2014 has had a bad beginning with respect to the preservation of Africa’s remaining rhino populations. The South African government announced that by January 17, thirty-seven rhinos had been killed in South Africa. According to the Washington Post on January 31, over 1,600 have been killed worldwide in the past two years. There could be fewer than 25,000 rhino left worldwide.

Conservationists, activists, governments, and many others are putting forward resources, manpower, and strategies to combat this slaughter for profit. The South African government made a public call for conservation and anti-poaching strategy submissions. One strategy that is receiving increasing attention is the possibility of legalizing the trade in rhino horn – of farming rhinos – to feed the growing demand in Asia. The debate is necessary, but so is caution. Should the door of legal trade be opened, it could prove impossible to close; even if it backfires on conservation efforts. A recent report, commissioned by the International Fund for Animal Welfare (IFAW), which was published in November 2013, will fuel debate over the pros and cons, the known and unknown consequences of legalizing the trade in rhino horn. Already the proposal has proponents and critics.
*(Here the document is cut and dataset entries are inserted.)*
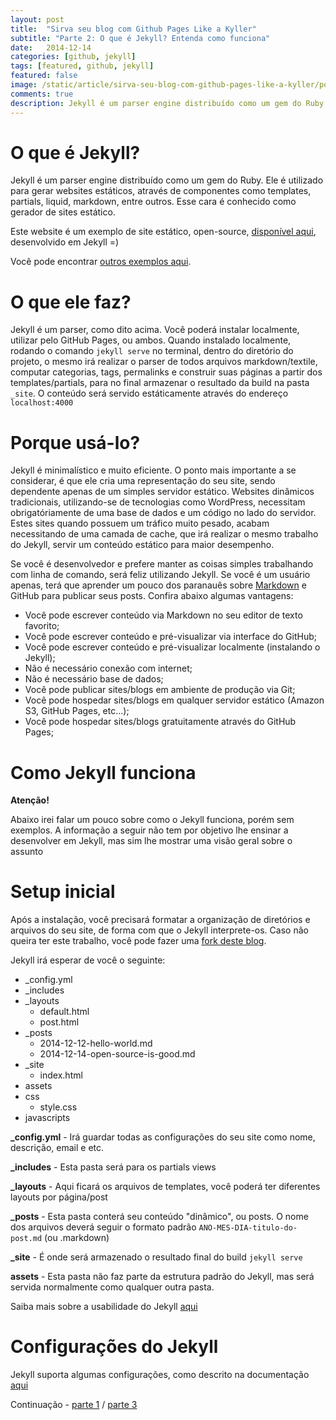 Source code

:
 ```yaml
---
layout: post
title:  "Sirva seu blog com Github Pages Like a Kyller"
subtitle: "Parte 2: O que é Jekyll? Entenda como funciona"
date:   2014-12-14
categories: [github, jekyll]
tags: [featured, github, jekyll]
featured: false
image: /static/article/sirva-seu-blog-com-github-pages-like-a-kyller/post-jekyll-e-github-pages.jpg
comments: true
description: Jekyll é um parser engine distribuído como um gem do Ruby. Ele é utilizado para gerar websites estáticos, através de componentes como templates, partials, liquid, markdown, entre outros.
---
```


# O que é Jekyll?

Jekyll é um parser engine distribuído como um gem do Ruby. Ele é utilizado para gerar websites estáticos, através de componentes como templates, partials, liquid, markdown, entre outros. Esse cara é conhecido como gerador de sites estático.


Este website é um exemplo de site estático, open-source, [disponível aqui](https://github.com/stpa-co/meditator), desenvolvido em Jekyll =)

Você pode encontrar [outros exemplos aqui](https://github.com/jekyll/jekyll/wiki/Sites).


# O que ele faz?

Jekyll é um parser, como dito acima. Você poderá instalar localmente, utilizar pelo GitHub Pages, ou ambos. Quando instalado localmente, rodando o comando `jekyll serve` no terminal, dentro do diretório do projeto, o mesmo irá realizar o parser de todos arquivos markdown/textile, computar categorias, tags, permalinks e construir suas páginas a partir dos templates/partials, para no final armazenar o resultado da build na pasta `_site`. O conteúdo será servido estáticamente através do endereço `localhost:4000`

# Porque usá-lo?
Jekyll é minimalístico e muito eficiente. O ponto mais importante a se considerar, é que ele cria uma representação do seu site, sendo dependente apenas de um simples servidor estático. Websites dinâmicos tradicionais, utilizando-se de tecnologias como WordPress, necessitam obrigatóriamente de uma base de dados e um código no lado do servidor. Estes sites quando possuem um tráfico muito pesado, acabam necessitando de uma camada de cache, que irá realizar o mesmo trabalho do Jekyll, servir um conteúdo estático para maior desempenho.

Se você é desenvolvedor e prefere manter as coisas simples trabalhando com linha de comando, será feliz utilizando  Jekyll. Se você é um usuário apenas, terá que aprender um pouco dos paranauês sobre <a href="https://help.github.com/articles/markdown-basics/" target="_blank">Markdown</a> e GitHub para publicar seus posts. Confira abaixo algumas vantagens:

- Você pode escrever conteúdo via Markdown no seu editor de texto favorito;
- Você pode escrever conteúdo e pré-visualizar via interface do GitHub;
- Você pode escrever conteúdo e pré-visualizar localmente (instalando o Jekyll);
- Não é necessário conexão com internet;
- Não é necessário base de dados;
- Você pode publicar sites/blogs em ambiente de produção via Git;
- Você pode hospedar sites/blogs em qualquer servidor estático (Amazon S3, GitHub Pages, etc...);
- Você pode hospedar sites/blogs gratuitamente através do GitHub Pages;

# Como Jekyll funciona
**Atenção!**

Abaixo irei falar um pouco sobre como o Jekyll funciona, porém sem exemplos. A informação a seguir não tem por objetivo lhe ensinar a desenvolver em Jekyll, mas sim lhe mostrar uma visão geral sobre o assunto

# Setup inicial
Após a instalação, você precisará formatar a organização de diretórios e arquivos do seu site, de forma com que o Jekyll interprete-os. Caso não queira ter este trabalho, você pode fazer uma [fork deste blog](https://github.com/stpa-co/meditator).

Jekyll irá esperar de você o seguinte:

- _config.yml
- _includes
- _layouts
  - default.html
  - post.html
- _posts
  - 2014-12-12-hello-world.md
  - 2014-12-14-open-source-is-good.md
- _site
  - index.html
- assets
- css
  - style.css
- javascripts

**_config.yml** - Irá guardar todas as configurações do seu site como nome, descrição, email e etc.

**_includes** - Esta pasta será para os partials views

**_layouts** - Aqui ficará os arquivos de templates, você poderá ter diferentes layouts por página/post

**_posts** - Esta pasta conterá seu conteúdo "dinâmico", ou posts. O nome dos arquivos deverá seguir o formato padrão `ANO-MES-DIA-titulo-do-post.md` (ou .markdown)

**_site** - É onde será armazenado o resultado final do build `jekyll serve`

**assets** - Esta pasta não faz parte da estrutura padrão do Jekyll, mas será servida normalmente como qualquer outra pasta.

Saiba mais sobre a usabilidade do Jekyll [aqui](http://jekyllrb.com/docs/usage/)

# Configurações do Jekyll

Jekyll suporta algumas configurações, como descrito na documentação [aqui](http://jekyllrb.com/docs/configuration/)

Continuação - [parte 1](https://stpa.co/github/jekyll/2014/12/12/sirva-seu-blog-com-github-pages-like-a-kyller-part-1.html) / [parte 3](https://stpa.co/github/jekyll/cloudflare/2014/12/22/sirva-seu-blog-com-github-pages-like-a-kyller-part-3.html)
The fundamental argument of the report is that there are too many unknowns about legalizing the trade; more research is necessary. Legalizing could flood the market with legal horn and at the same time facilitate the continued (or increased) trade in illegal horn. Or, it could work as advocates intend and undercut illegal horn prices, driving poachers and traders out of business; we just don’t know. Given the outrage over the recent auction held in Texas for a black rhino hunt in Namibia, and the continued anger over Spanish king Juan Carlos’ Botswana elephant hunt; in the West at least, popular opinion is firmly against legalization.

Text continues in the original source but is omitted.